Но утописты и антиутописты используют в бою разные приемы. Благодаря необычайно быстрой связи между вкусовой сенсорной системой и мозгом висцеральные реакции, как правило, подают сигналы тревоги; они вносят хаос в утопию, поэтому лучше их исключить. Согласно принципам «гипнопедии», бездумно повторяемым в «О дивный новый мир» как раз для профилактики таких реакций, «когда страстями увлекаются, устои общества шатаются» [Хаксли 2021: 130]. Произведения Шекспира запрещены в антиутопии Хаксли именно из-за того, что пьесы Барда вызывают слишком сильные эмоции. Зато гражданам дозволено без помех баловаться беспорядочным сексом и широкодоступными галлюциногенами, чтобы у них не развились сильные чувства, которые могли бы привести к недовольству властью. Утописты обычно сводят эмоции к казенному оптимизму, чтобы предотвратить антисоциальное поведение, зачастую выражающееся в висцеральных реакциях. По сути, утопистам на руку, чтобы граждане в их обществах были оцепенелыми, бесчувственными. Именно это равнодушие вызывает утопическая литература у многих читателей. Антиутописты от спонтанных реакций выигрывают, поэтому используют больше запрещенных приемов. Читать их тексты гораздо увлекательнее, так как они используют в своих целях все телесные механизмы выворачивания души наизнанку.
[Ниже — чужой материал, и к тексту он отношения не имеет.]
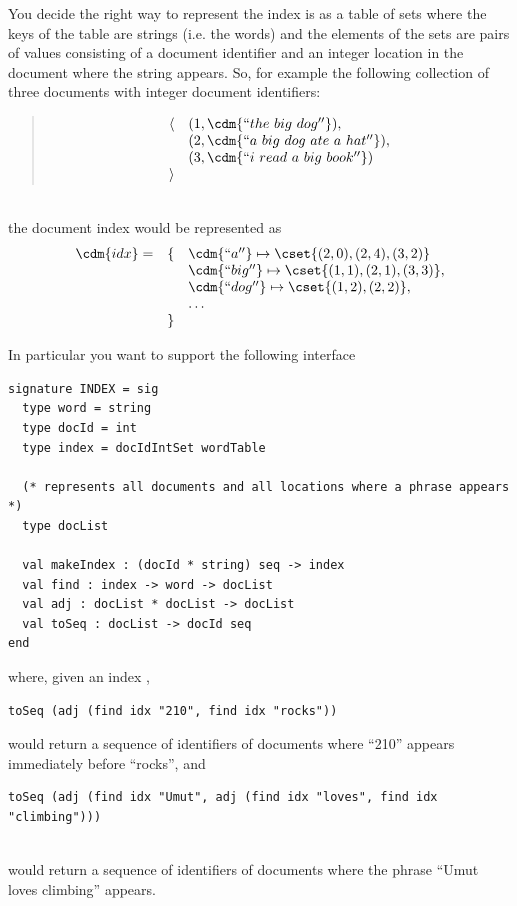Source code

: You decide the right way to represent the index is as a table of sets
where the keys of the table are strings (i.e. the words) and the
elements of the sets are pairs of values consisting of a document
identifier and an integer location in the document where the string
appears.  So, for example the following collection of three documents
with integer document identifiers:
%
\begin{quote}
\[
\begin{array}{ll}
\langle 
& (1, \cdm{``the~big~dog''}), 
\\
& (2, \cdm{``a~big~dog~ate~a~hat''}),
\\
& (3, \cdm{``i~read~a~big~book''})
\\
\rangle
\end{array}
\]
\end{quote}
\\
the document index would be represented as
\[
\begin{array}{lll}
\cdm{idx} = & \{ & \cdm{``a''} \mapsto \cset{(2,0),(2,4),(3,2)}
\\
            &    &  \cdm{``big''} \mapsto \cset{(1,1),(2,1),(3,3)},
\\
            &   & \cdm{``dog''} \mapsto \cset{(1,2),(2,2)},
\\
            &   & \ldots
\\
            & \} &
\end{array}
\]

In particular you want to support the following interface
%
\begin{lstlisting}[language=caml,numbers=none]
signature INDEX = sig
  type word = string
  type docId = int
  type index = docIdIntSet wordTable
  
  (* represents all documents and all locations where a phrase appears *)
  type docList

  val makeIndex : (docId * string) seq -> index    
  val find : index -> word -> docList
  val adj : docList * docList -> docList
  val toSeq : docList -> docId seq 
end
\end{lstlisting}
%
where, given an index ,
%
\begin{lstlisting}[language=caml,numbers=none]
toSeq (adj (find idx "210", find idx "rocks"))
\end{lstlisting}
%
would return a sequence of identifiers of documents
where ``210'' appears immediately before ``rocks'', and 
\\
\begin{lstlisting}[language=caml,numbers=none]
toSeq (adj (find idx "Umut", adj (find idx "loves", find idx "climbing")))
\end{lstlisting}
\\
would return a sequence of identifiers of documents
where the phrase ``Umut loves climbing'' appears.


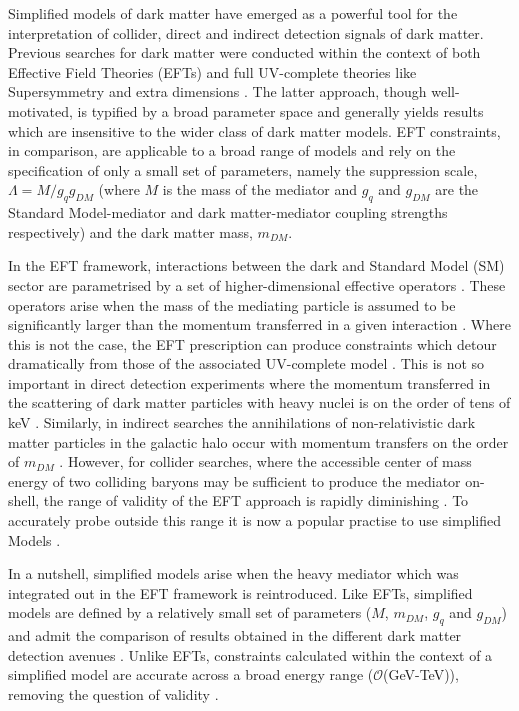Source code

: \begin{flushleft}
Simplified models of dark matter have emerged as a powerful tool for the interpretation of collider, direct and indirect detection signals of dark matter. Previous searches for dark matter were conducted within the context of both Effective Field Theories (EFTs) \cite{Aad:1363019, ATLAS-CONF-2012-147, CMS-PAS-EXO-12-048, Buckley:2013jwa, Abdallah:1472683, MonoZ, MonoX} and full UV-complete theories like Supersymmetry \cite{ComppMSSM, Aad:2012ms, Aad:2012fqa, Aad:2014wea, SUSY_official_paper} and extra dimensions \cite{}. The latter approach, though well-motivated, is typified by a broad parameter space and generally yields results which are insensitive to the wider class of dark matter models. EFT constraints, in comparison, are applicable to a broad range of models and rely on the specification of only a small set of parameters, namely the suppression scale, $\Lambda = M/g_{q}g_{DM}$ (where $M$ is the mass of the mediator and $g_{q}$ and $g_{DM}$ are the Standard Model-mediator and dark matter-mediator coupling strengths respectively) and the dark matter mass, $m_{DM}$.

\hspace{1cm}In the EFT framework, interactions between the dark and Standard Model (SM) sector are parametrised by a set of higher-dimensional effective operators \cite{}. These operators arise when the mass of the mediating particle is assumed to be significantly larger than the momentum transferred in a given interaction \cite{}. Where this is not the case, the EFT prescription can produce constraints which detour dramatically from those of the associated UV-complete model \cite{Bai:2010hh, DMCons2, Fox:2011fx, Graesser:2011vj, An:2011ck}. This is not so important in direct detection experiments where the momentum transferred in the scattering of dark matter particles with heavy nuclei is on the order of tens of keV \cite{EFTDM, DMCons3}. Similarly, in indirect searches the annihilations of non-relativistic dark matter particles in the galactic halo occur with momentum transfers on the order of $m_{DM}$ \cite{}. However, for collider searches, where the accessible center of mass energy of two colliding baryons may be sufficient to produce the mediator on-shell, the range of validity of the EFT approach is rapidly diminishing \cite{}. 
To accurately probe outside this range it is now a popular practise to use simplified Models \cite{Buchmueller:2014yoa}.

\hspace{1cm}In a nutshell, simplified models arise when the heavy mediator which was integrated out in the EFT framework is reintroduced. Like EFTs, simplified models are defined by a relatively small set of parameters ($M$, $m_{DM}$, $g_{q}$ and $g_{DM}$) and admit the comparison of results obtained in the different dark matter detection avenues \cite{}. Unlike EFTs, constraints calculated within the context of a simplified model are accurate across a broad energy range ($\mathcal{O}$(GeV-TeV)), removing the question of validity \cite{}. 


\end{flushleft}

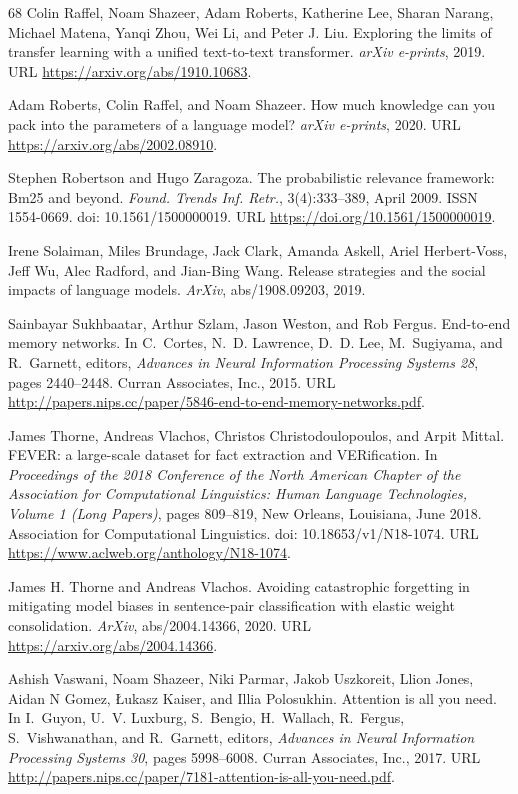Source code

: \documentclass[10pt,letterpaper]{article}
\begin{document}
{\begin{thebibliography}{68}
 Colin Raffel, Noam Shazeer, Adam Roberts, Katherine Lee, Sharan
Narang, Michael Matena, Yanqi Zhou, Wei Li, and Peter J. Liu. Exploring the
limits of transfer learning with a unified text-to-text transformer.
\emph{arXiv e-prints}, 2019. URL \url{https://arxiv.org/abs/1910.10683}.

 Adam Roberts, Colin Raffel, and Noam Shazeer. How much knowledge
can you pack into the parameters of a language model? \emph{arXiv e-prints},
2020. URL \url{https://arxiv.org/abs/2002.08910}.

 Stephen Robertson and Hugo Zaragoza. The probabilistic relevance
framework: Bm25 and beyond. \emph{Found. Trends Inf. Retr.}, 3(4):333--389,
April 2009. ISSN 1554-0669. doi: 10.1561/1500000019. URL
\url{https://doi.org/10.1561/1500000019}.

 Irene Solaiman, Miles Brundage, Jack Clark, Amanda Askell, Ariel
Herbert-Voss, Jeff Wu, Alec Radford, and Jian-Bing Wang. Release strategies and
the social impacts of language models. \emph{ArXiv}, abs/1908.09203, 2019.

 Sainbayar Sukhbaatar, Arthur Szlam, Jason Weston, and Rob Fergus.
End-to-end memory networks. In C.~Cortes, N.~D. Lawrence, D.~D. Lee,
M.~Sugiyama, and R.~Garnett, editors, \emph{Advances in Neural Information
Processing Systems 28}, pages 2440--2448. Curran Associates, Inc., 2015. URL
\url{http://papers.nips.cc/paper/5846-end-to-end-memory-networks.pdf}.

 James Thorne, Andreas Vlachos, Christos Christodoulopoulos, and
Arpit Mittal. FEVER: a large-scale dataset for fact extraction and
VERification. In \emph{Proceedings of the 2018 Conference of the North American
Chapter of the Association for Computational Linguistics: Human Language
Technologies, Volume 1 (Long Papers)}, pages 809--819, New Orleans, Louisiana,
June 2018. Association for Computational Linguistics. doi:
10.18653/v1/N18-1074. URL \url{https://www.aclweb.org/anthology/N18-1074}.

 James H. Thorne and Andreas Vlachos. Avoiding catastrophic
forgetting in mitigating model biases in sentence-pair classification with
elastic weight consolidation. \emph{ArXiv}, abs/2004.14366, 2020. URL
\url{https://arxiv.org/abs/2004.14366}.

 Ashish Vaswani, Noam Shazeer, Niki Parmar, Jakob Uszkoreit, Llion
Jones, Aidan N Gomez, Łukasz Kaiser, and Illia Polosukhin. Attention is all you
need. In I.~Guyon, U.~V. Luxburg, S.~Bengio, H.~Wallach, R.~Fergus,
S.~Vishwanathan, and R.~Garnett, editors, \emph{Advances in Neural Information
Processing Systems 30}, pages 5998--6008. Curran Associates, Inc., 2017. URL
\url{http://papers.nips.cc/paper/7181-attention-is-all-you-need.pdf}.


\end{thebibliography}}
\end{document}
Это различие между видами чувствования в утопии и антиутопии ясно видно с первых же страниц «Мы». В самом начале романа Единое Государство обещает «математически-безоши-бочное счастье» [139]. Все это счастье на деле сводится к демонстрации отупения чувств, например во время ежедневных прогулок: «восторженно отбивая такт… не омраченные безумием мыслей лица» [142]. Этот образ повторяется и позже: наблюдая за рабочими, Д-503 отмечает их «зеркальные, не омраченные безумием мыслей, лбы» [192]. Ближе к концу романа Д-503 с трудом распознает слезы – по-видимому, редкий товар в Едином Государстве [286]. Но режим не может долго сдерживать естественные эмоции. Достаточно Д-503 переписать несколько строк из «Государственной Газеты», как уже на второй странице у него начинают гореть щеки – конечно же, от возбуждения, которое вызывает у него захватывающая перспектива покорения космического пространства [140]. В начале второй записи от пыльцы, летящей из-за Зеленой Стены, у него сохнут губы, и это «несколько мешает логически мыслить» [141]. Мы точно знаем, что он чувствует. Как быстро поняли антропологи, столкнувшись с ранее изолированными народами, язык мимики и реакций тела универсален. Это в нас говорит общая для всех человеческая природа. Маршируя, Д-503 и другие герои едва сдерживаются, чтобы не закричать, хотя их мысли вполне обыденны. Поскольку из всех эмоций здесь дозволен лишь восторженный казенный оптимизм – еще одна черта будущего Советского Союза, предсказанная Замятиным, – все балансируют на грани истерики: очевидно, естественные чувства были закупорены так долго, что вот-вот высвободятся. Главные герои только вначале кажутся двумерными: ясно, что вскоре они раскроют подчеркнутую человеческую глубину переживаемых чувств. И они нас не разочаровывают: Д-503 внезапно разражается смехом, 1-330 заставляет его обратить на себя внимание, и сюжет начинает развиваться.